Sure, he put up big numbers in his final season in Philadelphia before they traded him, but the Sixers were still a bad team.
And when he arrived in Indiana, the Pacers seemed to regress which on the eve of free agency, led to Turner’s stock taking an Enron-like plunge.
So, in came the Celtics, offering him two-year, $6.9 million contract and with it a chance to change the narrative of him as being a lottery pick bust.
Instead of being a bust, Turner blossomed into a reliable, jack-of-all-trades who could impact the game positively off the bench or in the starting lineup.
And while Turner certainly deserves a lot of credit for turning his basketball career around, it’s also yet another testament to what Stevens can do for veterans in need of a image makeover (read: Dwight Howard).
Kris Humphries was on the Celtics’ 2013-2014 squad which was Stevens’ first season as an NBA coach.
Humphries was part of the Paul Pierce/Kevin Garnett trade with Brooklyn, a player whose contract was viewed as being as valuable as he was as a player.
There were rumors all the way up to the trade deadline that Boston would move him and his expiring contract.
Instead, they kept him around and gradually Stevens found ways to get him in the game, allow him to do some things on the floor that he had not done before.
So, rather than having to settle for a veteran’s minimum contract which seemed to be in his future, his play under Stevens led to a three-year, $13 million deal with Washington.
Humphries credits Stevens’ system as being one of the keys to his success and ability to land a decent, multi-year contract following a season in which Boston won just 25 games and he shot a career-best 50.1 percent from the field.

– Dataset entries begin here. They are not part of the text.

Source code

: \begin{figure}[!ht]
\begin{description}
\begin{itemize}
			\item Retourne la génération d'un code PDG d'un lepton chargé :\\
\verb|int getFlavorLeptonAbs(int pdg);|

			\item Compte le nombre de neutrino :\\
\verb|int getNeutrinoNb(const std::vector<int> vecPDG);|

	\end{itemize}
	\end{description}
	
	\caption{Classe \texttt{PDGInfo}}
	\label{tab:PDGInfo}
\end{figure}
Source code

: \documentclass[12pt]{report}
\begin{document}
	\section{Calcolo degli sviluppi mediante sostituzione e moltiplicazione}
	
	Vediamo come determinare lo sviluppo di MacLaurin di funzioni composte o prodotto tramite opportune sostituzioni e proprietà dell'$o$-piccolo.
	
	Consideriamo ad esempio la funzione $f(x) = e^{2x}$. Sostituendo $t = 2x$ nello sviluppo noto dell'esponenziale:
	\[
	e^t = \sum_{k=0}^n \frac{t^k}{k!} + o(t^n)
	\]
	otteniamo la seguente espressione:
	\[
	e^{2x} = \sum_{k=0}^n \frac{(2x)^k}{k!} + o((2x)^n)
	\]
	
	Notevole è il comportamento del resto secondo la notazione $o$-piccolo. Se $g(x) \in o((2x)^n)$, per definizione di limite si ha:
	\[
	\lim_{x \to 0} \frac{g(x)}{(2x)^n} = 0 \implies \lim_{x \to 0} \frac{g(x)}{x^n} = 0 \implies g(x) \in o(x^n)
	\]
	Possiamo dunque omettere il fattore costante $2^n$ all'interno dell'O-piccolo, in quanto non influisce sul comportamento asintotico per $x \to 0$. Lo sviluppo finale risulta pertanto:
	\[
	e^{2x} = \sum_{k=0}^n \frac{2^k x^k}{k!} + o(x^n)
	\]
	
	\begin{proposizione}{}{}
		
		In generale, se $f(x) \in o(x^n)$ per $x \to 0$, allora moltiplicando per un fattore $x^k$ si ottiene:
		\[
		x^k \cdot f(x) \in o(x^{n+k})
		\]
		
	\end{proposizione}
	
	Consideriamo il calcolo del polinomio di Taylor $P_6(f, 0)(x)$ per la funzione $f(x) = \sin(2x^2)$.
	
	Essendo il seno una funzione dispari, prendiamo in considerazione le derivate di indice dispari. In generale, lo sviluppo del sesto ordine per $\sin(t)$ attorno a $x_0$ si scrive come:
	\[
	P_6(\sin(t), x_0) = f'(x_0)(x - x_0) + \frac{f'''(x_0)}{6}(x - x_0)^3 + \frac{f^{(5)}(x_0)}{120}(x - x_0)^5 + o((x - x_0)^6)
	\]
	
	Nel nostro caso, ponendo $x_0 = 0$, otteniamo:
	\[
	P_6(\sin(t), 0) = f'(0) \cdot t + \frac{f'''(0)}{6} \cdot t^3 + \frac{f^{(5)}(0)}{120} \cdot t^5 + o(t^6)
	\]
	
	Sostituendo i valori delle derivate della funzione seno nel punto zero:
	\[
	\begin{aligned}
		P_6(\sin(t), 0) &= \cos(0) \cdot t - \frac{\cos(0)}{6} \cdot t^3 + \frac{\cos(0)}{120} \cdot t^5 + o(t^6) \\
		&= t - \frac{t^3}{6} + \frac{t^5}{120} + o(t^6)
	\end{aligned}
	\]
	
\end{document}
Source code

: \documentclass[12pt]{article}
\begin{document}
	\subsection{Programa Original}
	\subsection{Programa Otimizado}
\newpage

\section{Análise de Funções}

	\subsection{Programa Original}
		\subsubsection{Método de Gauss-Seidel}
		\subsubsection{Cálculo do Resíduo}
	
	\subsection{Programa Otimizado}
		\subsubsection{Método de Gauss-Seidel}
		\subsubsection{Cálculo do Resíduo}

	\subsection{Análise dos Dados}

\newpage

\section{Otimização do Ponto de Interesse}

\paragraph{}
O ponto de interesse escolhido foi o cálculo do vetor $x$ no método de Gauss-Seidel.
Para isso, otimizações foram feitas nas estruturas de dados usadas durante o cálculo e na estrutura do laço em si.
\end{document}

“If you look at a lot of guys, they have a lot of versatility in their game,” Humphries told CSNNE.com in April. “They’re able to handle the ball more than they have throughout their careers, show they can do more in terms of being an overall player. That helps guys with the NBA today, 1 [point guard] through 5 [center] has to be able to make plays. Brad’s system lets you do that.”
Especially for players like Humphries and Turner, who parlayed success under Stevens into a huge payday.